Every Story Needs a HeroWhaley Children’s Center Mentor Program


By the time a child becomes a resident of Whaley Children’s Center, they have, on average, been through 12-15 different home placements, according to President/CEO Mindy Williams. “During their time at Whaley, they are provided with a sense of home and family, and eventually become kids again,” she states.

Every story needs a hero, says Williams, and you can be one by joining Whaley’s Mentor Program and taking the opportunity to impact the life of a foster child. The program is dedicated to providing sustainable, one-on-one mentoring relationships for abused and neglected youth residing at the Center.

According to Nina James, Executive Assistant and Mentor Program Coordinator, Whaley currently houses 36 children and has eight mentors. “We had to pause our Mentor Program during the height of the pandemic and then again due to staffing shortages,” she reports. “It took a bit longer than we wanted to get it going again.


“Thanks to the power of mentorship and the care of their mentors, the lives of these foster children are transformed. They learn that they are not defined by their pasts, but rather, they have the potential to shape their own futures. With newfound hope and determination, they embark on a journey of healing and growth, knowing they have someone by their side, cheering them on every step of the way. And so, with the support of their mentors and the community, the kids begin to thrive, proving that a little guidance and love could make all the difference in the world. Together, we can create a brighter future for our kids, offering them the stability, care and guidance they both need and deserve.”

– Mindy Williams, President and CEO


“I love running this program for our kids and community!” James exclaims. “I have seen some really great and supportive relationships develop and actually last, even when the children have transitioned out of the Center. I hope we are able to get back to the time when every child had their own mentor, and we had a waiting list of community members who wanted to be part of the program.”

As a Whaley mentor, you get to spend one-on-one time with a child at the Center, Williams notes. “All mentor/mentee matches are made with your interests in mind, ensuring that each pair has something in common. Mentors visit their mentees a total of four hours a month which can be one hour per week or distributed to suit your schedule. The first four to six visits have to be on our campus; after that, you can take your mentee to the places and events that you will enjoy together.”

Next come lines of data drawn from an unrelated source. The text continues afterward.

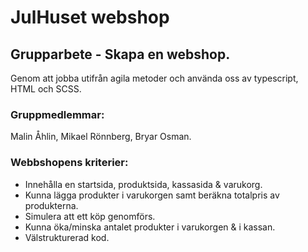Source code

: # JulHuset webshop

## Grupparbete - Skapa en webshop.

Genom att jobba utifrån agila metoder och använda oss av typescript, HTML och SCSS.

### Gruppmedlemmar:

Malin Åhlin, Mikael Rönnberg, Bryar Osman.

### Webbshopens kriterier:

- Innehålla en startsida, produktsida, kassasida & varukorg.
- Kunna lägga produkter i varukorgen samt beräkna totalpris av produkterna.
- Simulera att ett köp genomförs.
- Kunna öka/minska antalet produkter i varukorgen & i kassan.
- Välstrukturerad kod.
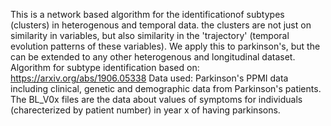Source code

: This is a network based algorithm for the identificationof subtypes (clusters) in heterogenous and temporal data. the clusters are not just on similarity in variables, but also similarity in the 'trajectory' (temporal evolution patterns of these variables). We apply this to parkinson's, but the can be extended to any other heterogenous and longitudinal dataset. 
Algorithm for subtype identification based on: https://arxiv.org/abs/1906.05338
Data used: Parkinson's PPMI data including clinical, genetic and demographic data from Parkinson's patients.
The BL_V0x files are the data about values of symptoms for individuals (charecterized by patient number) in year x of having parkinsons.
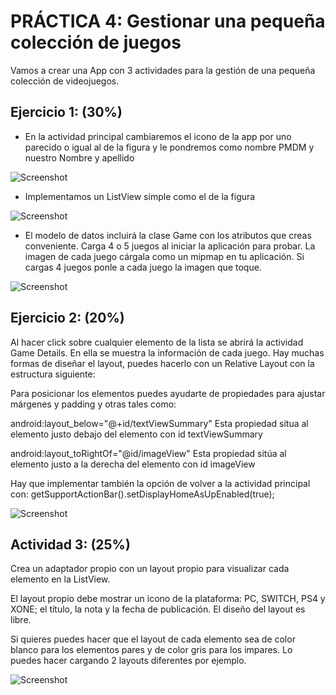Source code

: # PRÁCTICA 4: Gestionar una pequeña colección de juegos

Vamos a crear una App con 3 actividades para la gestión de una pequeña colección de
videojuegos.

## Ejercicio 1: (30%)

- En la actividad principal cambiaremos el icono de la app por uno parecido o igual al
de la figura y le pondremos como nombre PMDM y nuestro Nombre y apellido

![Screenshot](/pantallazos/capt1.png)

- Implementamos un ListView simple como el de la figura

![Screenshot](/pantallazos/capt2.png)

- El modelo de datos incluirá la clase Game con los atributos que creas conveniente.
Carga 4 o 5 juegos al iniciar la aplicación para probar. La imagen de cada juego
cárgala como un mipmap en tu aplicación. Si cargas 4 juegos ponle a cada juego la
imagen que toque.

![Screenshot](/pantallazos/capt3.png)

## Ejercicio 2: (20%)

Al hacer click sobre cualquier elemento de la lista se abrirá la actividad Game Details. En
ella se muestra la información de cada juego. Hay muchas formas de diseñar el layout,
puedes hacerlo con un Relative Layout con la estructura siguiente:

Para posicionar los elementos puedes ayudarte de propiedades para ajustar márgenes y
padding y otras tales como:

android:layout_below="@+id/textViewSummary" Esta propiedad situa al
elemento justo debajo del elemento con id textViewSummary

android:layout_toRightOf="@id/imageView" Esta propiedad sitúa al elemento
justo a la derecha del elemento con id imageView

Hay que implementar también la opción de volver a la actividad principal con:
getSupportActionBar().setDisplayHomeAsUpEnabled(true);

![Screenshot](/pantallazos/capt1.png)

## Actividad 3: (25%)

Crea un adaptador propio con un layout propio para visualizar cada elemento en la ListView.

El layout propio debe mostrar un icono de la plataforma: PC, SWITCH, PS4 y XONE; el
título, la nota y la fecha de publicación. El diseño del layout es libre.

Si quieres puedes hacer que el layout de cada elemento sea de color blanco para los
elementos pares y de color gris para los impares. Lo puedes hacer cargando 2 layouts
diferentes por ejemplo.

![Screenshot](/pantallazos/capt4.png)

Becoming a Whaley mentor can be life-changing for both mentee and mentor. “I became a mentor at the Center after connecting with a young lady through Zonta Club,” says Jennifer Koester, Director of Independent Living. “I quickly became her ‘person’ and we still have a relationship years later. Now, as a Whaley staff member, I see from the other side how important mentoring is for our kids. They are surrounded by social workers, therapists, court employees and attorneys. They need a person, and that is what our Mentor Program is all about.”

Mentoring a child is powerful stuff, according to Amy Anderson, Director of Human Resources and Agency Operations. “It has the ability to change the trajectory of a child’s life,” she shares, adding that research demonstrates that it only takes three positive adult role models to change a child’s life, regardless of the circumstances the child comes from. “Whaley kids often have had few, if any, positive adult supporters who are there for them through thick and thin and they very much treasure the one-on-one attention they usually only get from a mentor.”

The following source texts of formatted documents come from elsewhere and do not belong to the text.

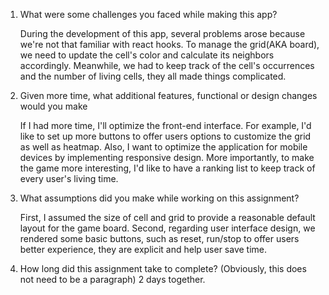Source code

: 1. What were some challenges you faced while making this app?

    During the development of this app, several problems arose because we're not that familiar with react hooks. To manage the grid(AKA board), we need to update the cell's color and calculate its neighbors accordingly. Meanwhile, we had to keep track of the cell's occurrences and the number of living cells, they all made things complicated. 

2. Given more time, what additional features, functional or design changes would you make

    If I had more time, I'll optimize the front-end interface. For example, I'd like to set up more buttons to offer users options to customize the grid as well as heatmap. Also, I want to optimize the application for mobile devices by implementing responsive design. More importantly, to make the game more interesting, I'd like to have a ranking list to keep track of every user's living time.

3. What assumptions did you make while working on this assignment?
    
    First, I assumed the size of cell and grid to provide a reasonable default layout for the game board. Second, regarding user interface design, we rendered some basic buttons, such as reset, run/stop to offer users better experience, they are explicit and help user save time.


4. How long did this assignment take to complete? (Obviously, this does not need to be a paragraph)
    2 days together.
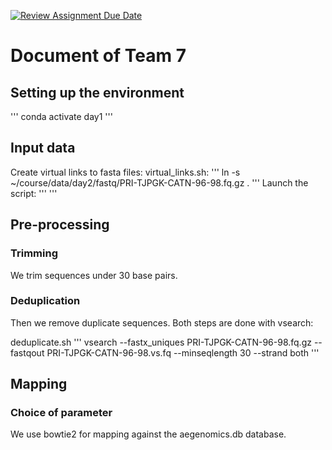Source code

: [![Review Assignment Due Date](https://classroom.github.com/assets/deadline-readme-button-24ddc0f5d75046c5622901739e7c5dd533143b0c8e959d652212380cedb1ea36.svg)](https://classroom.github.com/a/-7_RZisP)

# Document of Team 7

## Setting up the environment

'''
conda activate day1
'''

## Input data

Create virtual links to fasta files:
virtual_links.sh:
'''
ln -s ~/course/data/day2/fastq/PRI-TJPGK-CATN-96-98.fq.gz .
'''
Launch the script:
'''
'''

## Pre-processing
  ### Trimming
  We trim sequences under 30 base pairs.
  ### Deduplication
  Then we remove duplicate sequences.
Both steps are done with vsearch:

deduplicate.sh
'''
vsearch --fastx_uniques PRI-TJPGK-CATN-96-98.fq.gz --fastqout PRI-TJPGK-CATN-96-98.vs.fq --minseqlength 30 --strand both
'''

## Mapping
  ### Choice of parameter

  We use bowtie2 for mapping against the aegenomics.db database.
  
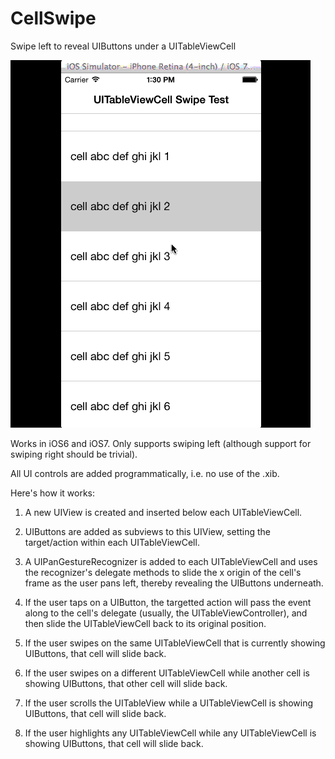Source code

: CellSwipe
=========

Swipe left to reveal UIButtons under a UITableViewCell


![CellSwipe in action](CellSwipe.gif)

Works in iOS6 and iOS7. Only supports swiping left (although support for swiping right should be trivial).

All UI controls are added programmatically, i.e. no use of the .xib.

Here's how it works:
1. A new UIView is created and inserted below each UITableViewCell.

2. UIButtons are added as subviews to this UIView, setting the target/action within each UITableViewCell.

3. A UIPanGestureRecognizer is added to each UITableViewCell and uses the recognizer's delegate methods to slide the x origin of the cell's frame as the user pans left, thereby revealing the UIButtons underneath.

4. If the user taps on a UIButton, the targetted action will pass the event along to the cell's delegate (usually, the UITableViewController), and then slide the UITableViewCell back to its original position.

5. If the user swipes on the same UITableViewCell that is currently showing UIButtons, that cell will slide back.

6. If the user swipes on a different UITableViewCell while another cell is showing UIButtons, that other cell will slide back.

7. If the user scrolls the UITableView while a UITableViewCell is showing UIButtons, that cell will slide back.

8. If the user highlights any UITableViewCell while any UITableViewCell is showing UIButtons, that cell will slide back.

How do you become a mentor at Whaley Children’s Center?

Prospective Mentors complete an application and screening process. According to Whaley’s Mentor Program Handbook, applicants must be at least 21 years old, interested in working with young people and willing to complete the screening process. They must be willing to adhere to all program policies and procedures, be dependable and consistent in meeting the time commitments. Mentors must communicate regularly with program staff, submit activity information and take constructive feedback regarding mentoring activities. They must have access to an insured automobile and a good driving record, as well as a clean criminal and Central Registry history. Mentors do not use alcohol or controlled substances in an inappropriate manner.

What are the desired qualities of a Mentor?

A Mentor must be a willing listener, encouraging and supportive, patient and flexible, tolerant and respectable of individual differences.

What is a Mentor’s role?

Mentoring includes taking the lead in supporting a young person through an ongoing, one-to-one relationship; serving as a positive role model and friend; building the relationship by planning and participating in activities together; striving for mutual respect; building self-esteem and motivation; helping set goals and working toward accomplishing them.

What is the time commitment?

For one year, the Mentor will spend a minimum of four to six hours per month with the Mentee, communicating with them weekly. The first four visits must take place on Whaley grounds to allow the relationship to develop. Mentors attend an initial Mentor Orientation session, as well as additional training throughout the duration of the mentoring relationship. Attending Mentor/Mentee group events, mentor support groups and program recognition events is optional.